Extracted material |

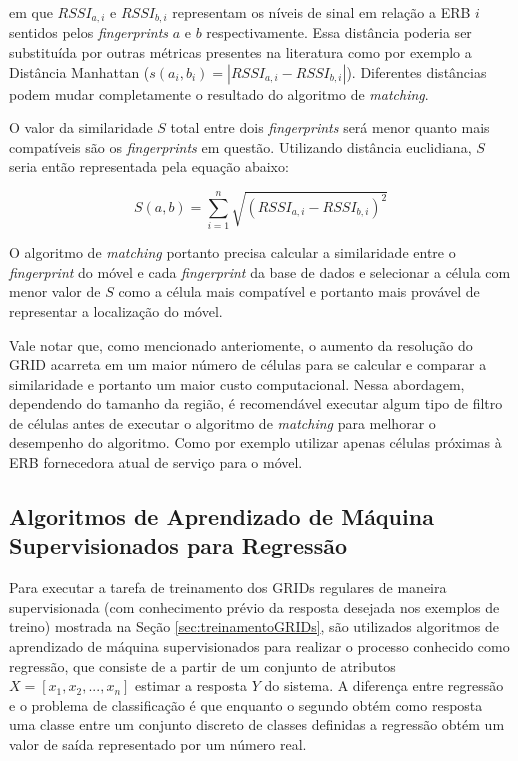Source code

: \documentclass[12pt]{article}
\begin{document}
                \noindent em que $RSSI_{a,i}$ e $RSSI_{b,i}$ representam os níveis de sinal em relação a ERB $i$ sentidos pelos \textit{fingerprints} $a$ e $b$ respectivamente. Essa distância poderia ser substituída por outras métricas presentes na literatura como por exemplo a Distância Manhattan ($s(a_{i}, b_{i}) = |RSSI_{a,i} - RSSI_{b,i}|$). Diferentes distâncias podem mudar completamente o resultado do algoritmo de \textit{matching}. 
                
                O valor da similaridade $S$ total entre dois \textit{fingerprints} será menor quanto mais compatíveis são os \textit{fingerprints} em questão. Utilizando distância euclidiana, $S$ seria então representada pela equação abaixo:
                
                \begin{equation} 
                \label{eq:similaridadeEuclidiana}
                S(a,b) = \sum_{i=1}^{n} \sqrt{(RSSI_{a,i} - RSSI_{b,i})^2} 
                \end{equation}
                
                O algoritmo de \textit{matching} portanto precisa calcular a similaridade entre o \textit{fingerprint} do móvel e cada \textit{fingerprint} da base de dados e selecionar a célula com menor valor de $S$ como a célula mais compatível e portanto mais provável de representar a localização do móvel.
                
                Vale notar que, como mencionado anteriomente, o aumento da resolução do GRID acarreta em um maior número de células para se calcular e comparar a similaridade e portanto um maior custo computacional. Nessa abordagem, dependendo do tamanho da região, é recomendável executar algum tipo de filtro de células antes de executar o algoritmo de \textit{matching} para melhorar o desempenho do algoritmo. Como por exemplo utilizar apenas células próximas à ERB fornecedora atual de serviço para o móvel.  

        \subsection{Algoritmos de Aprendizado de Máquina Supervisionados para Regressão}
        \label{sec:aprendizadoDeMaquina}
        
        Para executar a tarefa de treinamento dos GRIDs regulares de maneira supervisionada (com conhecimento prévio da resposta desejada nos exemplos de treino) mostrada na Seção \ref{sec:treinamentoGRIDs}, são utilizados algoritmos de aprendizado de máquina supervisionados para realizar o processo conhecido como regressão, que consiste de a partir de um conjunto de atributos $X = [x_1, x_2, ..., x_n]$ estimar a resposta $Y$ do sistema. A diferença entre regressão e o problema de classificação é que enquanto o segundo obtém como resposta uma classe entre um conjunto discreto de classes definidas a regressão obtém um valor de saída representado por um número real. 
        
\end{document}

What you are asked to do |
Would you write out each entry word for word and omit the images?

Response to this exercise |
Source code

: \documentclass[12pt]{article}
\begin{document}
                \noindent em que $RSSI_{a,i}$ e $RSSI_{b,i}$ representam os níveis de sinal em relação a ERB $i$ sentidos pelos \textit{fingerprints} $a$ e $b$ respectivamente. Essa distância poderia ser substituída por outras métricas presentes na literatura como por exemplo a Distância Manhattan ($s(a_{i}, b_{i}) = |RSSI_{a,i} - RSSI_{b,i}|$). Diferentes distâncias podem mudar completamente o resultado do algoritmo de \textit{matching}. 
                
                O valor da similaridade $S$ total entre dois \textit{fingerprints} será menor quanto mais compatíveis são os \textit{fingerprints} em questão. Utilizando distância euclidiana, $S$ seria então representada pela equação abaixo:
                
                \begin{equation} 
                \label{eq:similaridadeEuclidiana}
                S(a,b) = \sum_{i=1}^{n} \sqrt{(RSSI_{a,i} - RSSI_{b,i})^2} 
                \end{equation}
                
                O algoritmo de \textit{matching} portanto precisa calcular a similaridade entre o \textit{fingerprint} do móvel e cada \textit{fingerprint} da base de dados e selecionar a célula com menor valor de $S$ como a célula mais compatível e portanto mais provável de representar a localização do móvel.
                
                Vale notar que, como mencionado anteriomente, o aumento da resolução do GRID acarreta em um maior número de células para se calcular e comparar a similaridade e portanto um maior custo computacional. Nessa abordagem, dependendo do tamanho da região, é recomendável executar algum tipo de filtro de células antes de executar o algoritmo de \textit{matching} para melhorar o desempenho do algoritmo. Como por exemplo utilizar apenas células próximas à ERB fornecedora atual de serviço para o móvel.  

        \subsection{Algoritmos de Aprendizado de Máquina Supervisionados para Regressão}
        \label{sec:aprendizadoDeMaquina}
        
        Para executar a tarefa de treinamento dos GRIDs regulares de maneira supervisionada (com conhecimento prévio da resposta desejada nos exemplos de treino) mostrada na Seção \ref{sec:treinamentoGRIDs}, são utilizados algoritmos de aprendizado de máquina supervisionados para realizar o processo conhecido como regressão, que consiste de a partir de um conjunto de atributos $X = [x_1, x_2, ..., x_n]$ estimar a resposta $Y$ do sistema. A diferença entre regressão e o problema de classificação é que enquanto o segundo obtém como resposta uma classe entre um conjunto discreto de classes definidas a regressão obtém um valor de saída representado por um número real. 
        
\end{document}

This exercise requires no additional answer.